**The input:**
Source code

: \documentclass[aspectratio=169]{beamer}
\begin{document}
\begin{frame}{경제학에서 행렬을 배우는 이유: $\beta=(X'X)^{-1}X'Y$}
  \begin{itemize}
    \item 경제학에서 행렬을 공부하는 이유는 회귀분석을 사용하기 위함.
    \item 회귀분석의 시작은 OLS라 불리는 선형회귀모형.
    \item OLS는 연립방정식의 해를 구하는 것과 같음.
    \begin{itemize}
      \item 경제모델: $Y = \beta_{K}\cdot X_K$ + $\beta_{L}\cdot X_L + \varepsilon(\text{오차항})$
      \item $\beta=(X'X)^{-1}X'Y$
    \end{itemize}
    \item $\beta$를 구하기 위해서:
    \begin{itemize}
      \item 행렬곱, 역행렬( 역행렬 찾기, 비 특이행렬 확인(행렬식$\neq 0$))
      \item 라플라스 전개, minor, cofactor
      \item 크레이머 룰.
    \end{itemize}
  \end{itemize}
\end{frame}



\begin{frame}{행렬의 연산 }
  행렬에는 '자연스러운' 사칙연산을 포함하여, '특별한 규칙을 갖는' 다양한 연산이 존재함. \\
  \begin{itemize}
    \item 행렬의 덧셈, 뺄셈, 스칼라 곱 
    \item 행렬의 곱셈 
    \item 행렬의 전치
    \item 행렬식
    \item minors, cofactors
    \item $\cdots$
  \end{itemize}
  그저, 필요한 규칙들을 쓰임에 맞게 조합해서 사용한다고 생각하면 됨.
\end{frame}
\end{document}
==
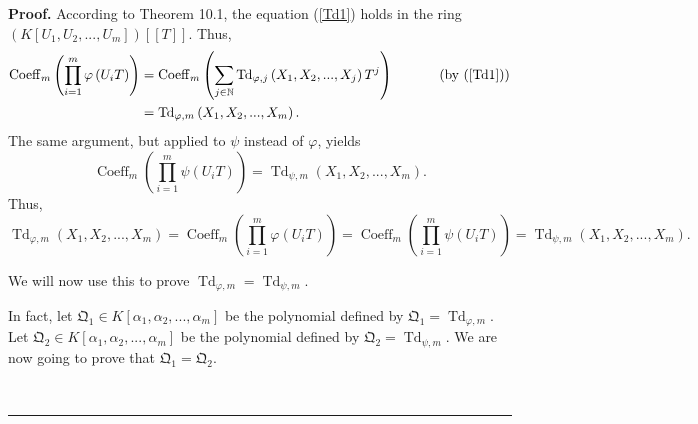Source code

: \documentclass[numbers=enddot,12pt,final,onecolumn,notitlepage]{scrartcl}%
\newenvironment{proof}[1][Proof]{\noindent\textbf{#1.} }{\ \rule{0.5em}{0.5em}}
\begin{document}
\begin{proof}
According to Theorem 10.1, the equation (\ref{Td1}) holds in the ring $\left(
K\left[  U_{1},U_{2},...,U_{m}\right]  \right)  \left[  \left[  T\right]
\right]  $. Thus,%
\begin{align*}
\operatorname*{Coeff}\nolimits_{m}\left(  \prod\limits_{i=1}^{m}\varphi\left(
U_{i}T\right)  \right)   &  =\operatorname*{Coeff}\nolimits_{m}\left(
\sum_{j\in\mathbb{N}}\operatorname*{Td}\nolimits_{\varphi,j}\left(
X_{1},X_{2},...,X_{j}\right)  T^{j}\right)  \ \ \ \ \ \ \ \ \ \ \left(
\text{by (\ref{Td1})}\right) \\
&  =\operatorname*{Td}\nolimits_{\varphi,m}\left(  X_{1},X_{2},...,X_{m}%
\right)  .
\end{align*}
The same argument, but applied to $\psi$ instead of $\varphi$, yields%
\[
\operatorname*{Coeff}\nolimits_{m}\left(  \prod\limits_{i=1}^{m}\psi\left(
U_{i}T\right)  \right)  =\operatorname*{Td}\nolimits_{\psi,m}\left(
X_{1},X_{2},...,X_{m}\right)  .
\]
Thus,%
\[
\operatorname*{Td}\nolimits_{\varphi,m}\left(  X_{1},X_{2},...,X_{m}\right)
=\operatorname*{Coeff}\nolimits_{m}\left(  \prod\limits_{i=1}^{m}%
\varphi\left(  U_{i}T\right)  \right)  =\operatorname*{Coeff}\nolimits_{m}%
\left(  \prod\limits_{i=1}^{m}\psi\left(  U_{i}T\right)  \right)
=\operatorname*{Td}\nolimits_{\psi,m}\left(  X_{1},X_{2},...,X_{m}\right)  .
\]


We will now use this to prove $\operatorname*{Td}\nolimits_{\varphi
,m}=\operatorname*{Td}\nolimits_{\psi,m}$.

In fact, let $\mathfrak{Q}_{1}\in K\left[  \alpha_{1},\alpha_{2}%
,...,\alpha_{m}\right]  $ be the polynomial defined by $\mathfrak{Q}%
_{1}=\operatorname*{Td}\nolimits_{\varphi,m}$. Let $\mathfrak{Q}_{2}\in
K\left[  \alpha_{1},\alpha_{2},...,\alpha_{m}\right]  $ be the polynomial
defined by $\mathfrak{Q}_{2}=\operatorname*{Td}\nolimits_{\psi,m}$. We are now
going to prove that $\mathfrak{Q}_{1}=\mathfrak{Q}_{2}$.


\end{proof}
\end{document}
---
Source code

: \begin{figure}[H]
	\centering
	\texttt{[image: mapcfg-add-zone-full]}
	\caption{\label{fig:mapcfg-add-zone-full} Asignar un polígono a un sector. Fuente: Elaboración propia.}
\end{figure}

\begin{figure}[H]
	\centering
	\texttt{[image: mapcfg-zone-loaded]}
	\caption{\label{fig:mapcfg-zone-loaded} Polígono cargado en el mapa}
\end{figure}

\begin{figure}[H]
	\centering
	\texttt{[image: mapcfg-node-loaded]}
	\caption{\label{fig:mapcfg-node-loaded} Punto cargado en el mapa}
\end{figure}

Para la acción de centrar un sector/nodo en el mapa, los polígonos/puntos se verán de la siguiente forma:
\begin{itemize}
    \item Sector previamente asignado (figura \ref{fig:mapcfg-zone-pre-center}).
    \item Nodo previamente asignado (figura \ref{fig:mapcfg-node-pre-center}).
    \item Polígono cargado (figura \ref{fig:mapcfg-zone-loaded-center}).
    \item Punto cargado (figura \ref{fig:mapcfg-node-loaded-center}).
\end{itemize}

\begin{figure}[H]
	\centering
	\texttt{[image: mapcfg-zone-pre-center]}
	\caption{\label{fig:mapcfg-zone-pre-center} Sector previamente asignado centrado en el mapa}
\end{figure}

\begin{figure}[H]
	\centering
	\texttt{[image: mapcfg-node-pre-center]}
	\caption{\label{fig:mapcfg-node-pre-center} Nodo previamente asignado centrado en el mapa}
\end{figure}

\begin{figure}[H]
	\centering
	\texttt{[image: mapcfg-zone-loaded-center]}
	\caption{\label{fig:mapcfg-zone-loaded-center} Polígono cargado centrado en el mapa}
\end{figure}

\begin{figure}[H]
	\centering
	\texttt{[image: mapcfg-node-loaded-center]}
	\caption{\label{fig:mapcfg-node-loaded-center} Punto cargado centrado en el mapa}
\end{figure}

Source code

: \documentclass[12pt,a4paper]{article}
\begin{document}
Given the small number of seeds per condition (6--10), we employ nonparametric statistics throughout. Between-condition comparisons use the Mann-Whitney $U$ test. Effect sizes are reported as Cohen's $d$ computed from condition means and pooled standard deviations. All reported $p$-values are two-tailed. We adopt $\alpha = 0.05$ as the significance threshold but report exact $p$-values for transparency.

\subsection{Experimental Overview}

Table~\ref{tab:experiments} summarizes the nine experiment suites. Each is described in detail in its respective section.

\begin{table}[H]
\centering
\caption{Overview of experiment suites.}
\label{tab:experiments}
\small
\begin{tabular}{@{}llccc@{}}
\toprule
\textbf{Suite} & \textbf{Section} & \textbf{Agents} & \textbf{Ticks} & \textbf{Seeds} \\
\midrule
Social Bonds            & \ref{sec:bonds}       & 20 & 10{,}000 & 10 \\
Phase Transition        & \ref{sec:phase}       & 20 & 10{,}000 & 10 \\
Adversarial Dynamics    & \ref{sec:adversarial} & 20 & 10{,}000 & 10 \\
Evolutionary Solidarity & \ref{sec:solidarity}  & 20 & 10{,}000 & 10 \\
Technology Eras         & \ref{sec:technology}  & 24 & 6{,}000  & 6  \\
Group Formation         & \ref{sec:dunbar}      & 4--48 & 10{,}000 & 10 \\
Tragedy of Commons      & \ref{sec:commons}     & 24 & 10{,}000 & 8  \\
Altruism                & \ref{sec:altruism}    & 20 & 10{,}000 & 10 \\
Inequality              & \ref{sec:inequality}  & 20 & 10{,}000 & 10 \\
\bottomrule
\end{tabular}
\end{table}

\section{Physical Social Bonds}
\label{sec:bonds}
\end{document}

**Task statement:**
From the data above, count the lines that hold the string "documentclass". Reply with only that number.

**Exercise solution:**
3